Benim kız kardeşim yok ama kız kardeşim yerinde bir arkadaşım var. Nişanlım ona "Şu yakışmış, bu yakışmamış" dese hiç alınmam. Hatta herhangi birine dese de alınmam. Bu öyle "Sana da kırmızı babydoll ne gider ama be" demek gibi bir şey değil ki. Saç rengi sonuçta. Hepi-topu saç.
Kendimi ablanızın yerine koyuyorum; yukarıda bahsettiğim arkadaşım erkek arkadaşının benimle ilgili yapacağı yoruma "Sana ne, sen karışma" dese ben de ona gider "Saçma sapan konuşma, kıskanıyormuşsun gibi oldu. Bir daha söyleme böyle bir şey" derim. O da bana der. Çünkü biliriz ki birbirimizden kıskanmanın bir anlamı yok. Bizim hayatımızdaki erkekler bir diğerimize sarkacak kadar adi olsalar bile -ki değiller- ağzının payı verilir. Yani ablanızın bu lafında da bir anormallik yok.

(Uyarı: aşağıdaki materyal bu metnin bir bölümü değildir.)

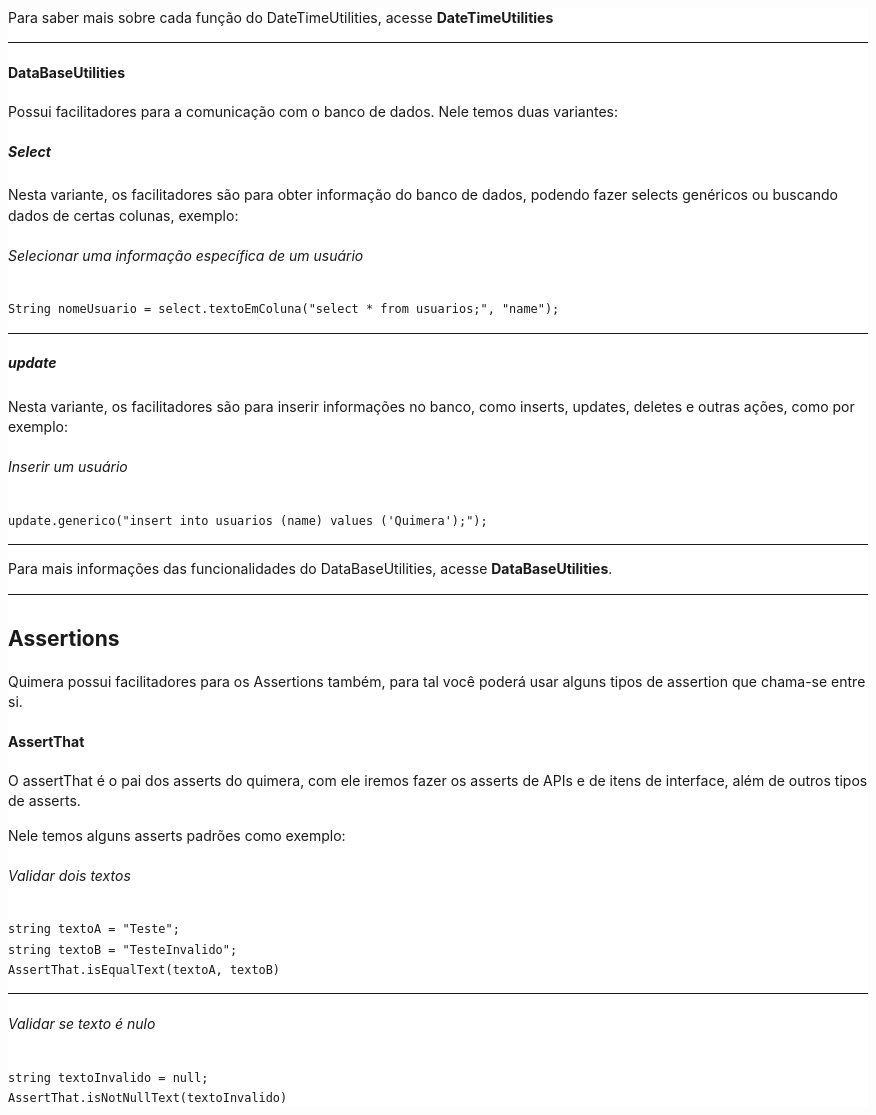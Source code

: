 Para saber mais sobre cada função do DateTimeUtilities, acesse **DateTimeUtilities**

------------

#### DataBaseUtilities
Possui facilitadores para a comunicação com o banco de dados. Nele temos duas variantes:

##### Select
Nesta variante, os facilitadores são para obter informação do banco de dados, podendo fazer selects genéricos ou buscando dados de certas colunas, exemplo:

###### Selecionar uma informação específica de um usuário 
```
String nomeUsuario = select.textoEmColuna("select * from usuarios;", "name");
```

------------

##### update
Nesta variante, os facilitadores são para inserir informações no banco, como inserts, updates, deletes e outras ações, como por exemplo:

###### Inserir um usuário
```
update.generico("insert into usuarios (name) values ('Quimera');");
```

------------

Para mais informações das funcionalidades do DataBaseUtilities, acesse **DataBaseUtilities**.

------------

## Assertions
Quimera possui facilitadores para os Assertions também, para tal você poderá usar alguns tipos de assertion que chama-se entre si.

#### AssertThat
O assertThat é o pai dos asserts do quimera, com ele iremos fazer os asserts de APIs e de itens de interface, além de outros tipos de asserts.

Nele temos alguns asserts padrões como exemplo:

###### Validar dois textos
```
string textoA = "Teste";
string textoB = "TesteInvalido";
AssertThat.isEqualText(textoA, textoB)
```

------------

###### Validar se texto é nulo
```
string textoInvalido = null;
AssertThat.isNotNullText(textoInvalido)
```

Hele "baş başa sigara içme" laflarına hiç anlam veremedim. Sigara içmek ön sevişme değildir arkadaşlar; "Baş başa sigara içen kadınla erkek dumanı birbirlerinin boynuna üfledikten sonra dudakları şehvetle buluşur" senaryosu
sadece bir senaryo. Ayrıca sigara içen insanların balkonlara hapsedilmesini de kınıyorum.

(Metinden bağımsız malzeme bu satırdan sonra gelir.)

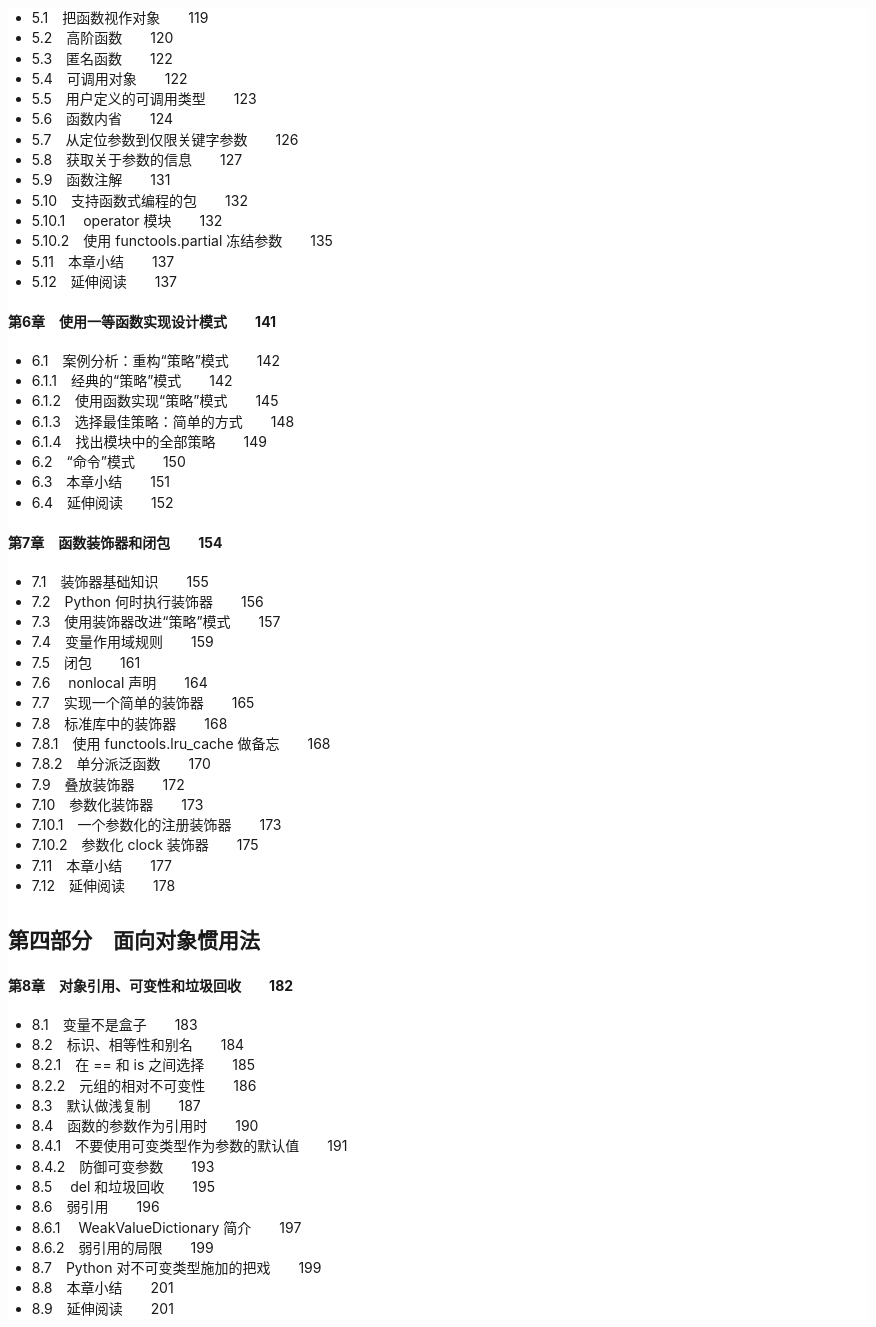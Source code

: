   + 5.1　把函数视作对象　　119 
  + 5.2　高阶函数　　120 
  + 5.3　匿名函数　　122 
  + 5.4　可调用对象　　122 
  + 5.5　用户定义的可调用类型　　123 
  + 5.6　函数内省　　124 
  + 5.7　从定位参数到仅限关键字参数　　126 
  + 5.8　获取关于参数的信息　　127 
  + 5.9　函数注解　　131 
  + 5.10　支持函数式编程的包　　132 
  + 5.10.1　 operator 模块　　132 
  + 5.10.2　使用 functools.partial 冻结参数　　135 
  + 5.11　本章小结　　137 
  + 5.12　延伸阅读　　137 

#### 第6章　使用一等函数实现设计模式　　141 

  + 6.1　案例分析：重构“策略”模式　　142 
  + 6.1.1　经典的“策略”模式　　142 
  + 6.1.2　使用函数实现“策略”模式　　145 
  + 6.1.3　选择最佳策略：简单的方式　　148 
  + 6.1.4　找出模块中的全部策略　　149 
  + 6.2　“命令”模式　　150 
  + 6.3　本章小结　　151 
  + 6.4　延伸阅读　　152 

#### 第7章　函数装饰器和闭包　　154 

  + 7.1　装饰器基础知识　　155 
  + 7.2　Python 何时执行装饰器　　156 
  + 7.3　使用装饰器改进“策略”模式　　157 
  + 7.4　变量作用域规则　　159 
  + 7.5　闭包　　161 
  + 7.6　 nonlocal 声明　　164 
  + 7.7　实现一个简单的装饰器　　165 
  + 7.8　标准库中的装饰器　　168 
  + 7.8.1　使用 functools.lru_cache 做备忘　　168 
  + 7.8.2　单分派泛函数　　170 
  + 7.9　叠放装饰器　　172 
  + 7.10　参数化装饰器　　173 
  + 7.10.1　一个参数化的注册装饰器　　173 
  + 7.10.2　参数化 clock 装饰器　　175 
  + 7.11　本章小结　　177 
  + 7.12　延伸阅读　　178 

## 第四部分　面向对象惯用法 


#### 第8章　对象引用、可变性和垃圾回收　　182 

  + 8.1　变量不是盒子　　183 
  + 8.2　标识、相等性和别名　　184 
  + 8.2.1　在 == 和 is 之间选择　　185 
  + 8.2.2　元组的相对不可变性　　186 
  + 8.3　默认做浅复制　　187 
  + 8.4　函数的参数作为引用时　　190 
  + 8.4.1　不要使用可变类型作为参数的默认值　　191 
  + 8.4.2　防御可变参数　　193 
  + 8.5　 del 和垃圾回收　　195 
  + 8.6　弱引用　　196 
  + 8.6.1　 WeakValueDictionary 简介　　197 
  + 8.6.2　弱引用的局限　　199 
  + 8.7　Python 对不可变类型施加的把戏　　199 
  + 8.8　本章小结　　201 
  + 8.9　延伸阅读　　201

Tabii eğer siz ablanızın saç rengini yorumlamasından rahatsız oluyorsanız eşinizi bu konuda uyarın. Bunu baş başayken yapın. Aklınıza burada kurulan senaryoları getirmeyin ve örnek verilen konuyu kafanıza takmayın. O konuda abla çıplak bacaklarını konu sahibinin eşinin kucağına uzatıyordu. Hiç alâkası yok iki durumun.